Но тут молчание нарушил скрипучий голос маркиза:
— Милостивые государи и государыни, — сказал он властно, — вам известно, что я прибыл сюда по просьбе мосье Корделье и по соглашению с немецкими властями, которым я обязан доложить обо всем, что я здесь услышу. Я понимаю, кое-кому из вас, а может быть, и всем вам тяжело произвести необходимое дознание. Однако, если оно не будет произведено, это приведет к крайне неприятным последствиям. Поэтому я был бы вам чрезвычайно признателен, если бы вы, в наших общих интересах, высказались без ложной деликатности.
Наступило неловкое молчание. Все смотрели на мосье Планшара.
Тогда, тихо и твердо, как обычно, заговорила мадам.
— Ввиду того, — сказала она, — что моему сыну тяжело касаться этого вопроса, позволю себе взять слово я. Всем нам ясно, что в тяжелых репрессиях, которым немцы подвергают наш департамент, виновато злополучное деяние, совершенное дочерью моего пасынка. Наши сограждане в Сен-Мартене, и вместе с ними боши, истолковали поджог гаража как акт незрелого, но благонамеренного патриотизма. Должна признаться, с первой же минуты я заподозрила, что поступок девочки продиктован не только желанием постоять за Францию. Тем не менее я склонна была усматривать главные мотивы, толкнувшие ее на это, в романтически преувеличенной любви к родине, и мы, мой сын и я, всячески гнали от себя иные предположения относительно мотивов поджога. Однако тайные подозрения не оставляли меня. Я знаю дочь моего пасынка. Десять лет я старалась укротить ее тяжелый бунтарский нрав. К сожалению, безуспешно. К сожалению, я не обманулась и на сей раз. Некоторые признания Симоны и все ее поведение с полной несомненностью показывают, что то, что принимается за патриотический подвиг, на деле не что иное, как низкий акт мести испорченного ребенка.

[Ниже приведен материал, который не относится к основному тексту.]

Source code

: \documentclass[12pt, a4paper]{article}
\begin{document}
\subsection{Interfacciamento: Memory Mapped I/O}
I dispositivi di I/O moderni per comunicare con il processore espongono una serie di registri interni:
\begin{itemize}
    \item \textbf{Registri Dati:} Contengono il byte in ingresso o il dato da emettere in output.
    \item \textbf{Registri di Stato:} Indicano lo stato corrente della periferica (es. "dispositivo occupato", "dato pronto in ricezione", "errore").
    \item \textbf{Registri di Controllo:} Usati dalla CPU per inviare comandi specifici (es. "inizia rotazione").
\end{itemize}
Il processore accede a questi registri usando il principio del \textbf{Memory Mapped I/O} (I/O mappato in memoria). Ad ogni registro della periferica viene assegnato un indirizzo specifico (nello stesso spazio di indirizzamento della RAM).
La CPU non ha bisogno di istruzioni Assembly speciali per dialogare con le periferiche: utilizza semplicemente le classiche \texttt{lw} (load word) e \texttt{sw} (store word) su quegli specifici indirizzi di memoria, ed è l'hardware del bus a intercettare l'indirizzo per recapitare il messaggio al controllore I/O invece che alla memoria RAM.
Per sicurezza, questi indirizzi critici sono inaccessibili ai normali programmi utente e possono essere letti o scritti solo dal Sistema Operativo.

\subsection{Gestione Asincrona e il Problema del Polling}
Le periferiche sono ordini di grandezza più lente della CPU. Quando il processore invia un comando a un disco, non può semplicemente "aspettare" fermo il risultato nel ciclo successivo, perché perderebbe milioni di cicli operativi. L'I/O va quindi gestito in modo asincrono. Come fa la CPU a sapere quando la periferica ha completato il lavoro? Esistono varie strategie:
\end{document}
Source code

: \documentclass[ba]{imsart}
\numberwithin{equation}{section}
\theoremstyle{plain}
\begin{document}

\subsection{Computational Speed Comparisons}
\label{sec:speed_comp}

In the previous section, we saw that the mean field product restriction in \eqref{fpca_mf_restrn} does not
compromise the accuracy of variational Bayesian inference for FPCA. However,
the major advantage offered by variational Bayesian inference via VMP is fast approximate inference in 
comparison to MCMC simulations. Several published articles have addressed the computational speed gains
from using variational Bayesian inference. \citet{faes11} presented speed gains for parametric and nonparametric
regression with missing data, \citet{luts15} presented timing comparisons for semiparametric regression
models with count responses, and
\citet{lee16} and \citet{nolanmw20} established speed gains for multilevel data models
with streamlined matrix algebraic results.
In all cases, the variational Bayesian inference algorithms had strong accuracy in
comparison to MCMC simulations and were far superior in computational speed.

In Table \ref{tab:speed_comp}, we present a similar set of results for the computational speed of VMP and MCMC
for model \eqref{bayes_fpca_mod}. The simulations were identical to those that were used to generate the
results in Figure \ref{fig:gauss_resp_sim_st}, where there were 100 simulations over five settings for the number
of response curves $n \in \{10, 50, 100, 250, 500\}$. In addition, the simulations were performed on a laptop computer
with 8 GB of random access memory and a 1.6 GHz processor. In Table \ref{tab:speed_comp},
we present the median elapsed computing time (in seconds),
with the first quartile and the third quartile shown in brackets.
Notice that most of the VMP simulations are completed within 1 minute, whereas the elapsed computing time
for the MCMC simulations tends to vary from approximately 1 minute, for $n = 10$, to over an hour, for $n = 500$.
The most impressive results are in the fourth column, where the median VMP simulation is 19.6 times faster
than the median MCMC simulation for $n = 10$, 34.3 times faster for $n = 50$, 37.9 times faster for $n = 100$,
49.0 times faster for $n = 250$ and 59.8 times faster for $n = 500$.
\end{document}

Мадам умолкла. Она говорила тихо, как всегда, чувствовалось, что ей трудно говорить, она шумно дышала. В просторной сумеречной комнате стояла тишина, слышно было только дыхание мадам да жужжание мухи, вившейся вокруг нотариуса. Все смотрели, как мэтр Левотур белой, пухлой рукой отгонял муху.
— Когда затем выяснилось, — продолжала мадам, — что за злополучную выходку Симоны враг заставляет расплачиваться весь наш департамент, мосье Планшар и я оказались перед тяжелой дилеммой. Мы знали, что мероприятия немцев основаны на заблуждении. Не обязаны ли мы рассеять это заблуждение? Однако стать на этот путь — значило скомпрометировать внучку моего мужа. Мы обвинили бы ее в преступлении.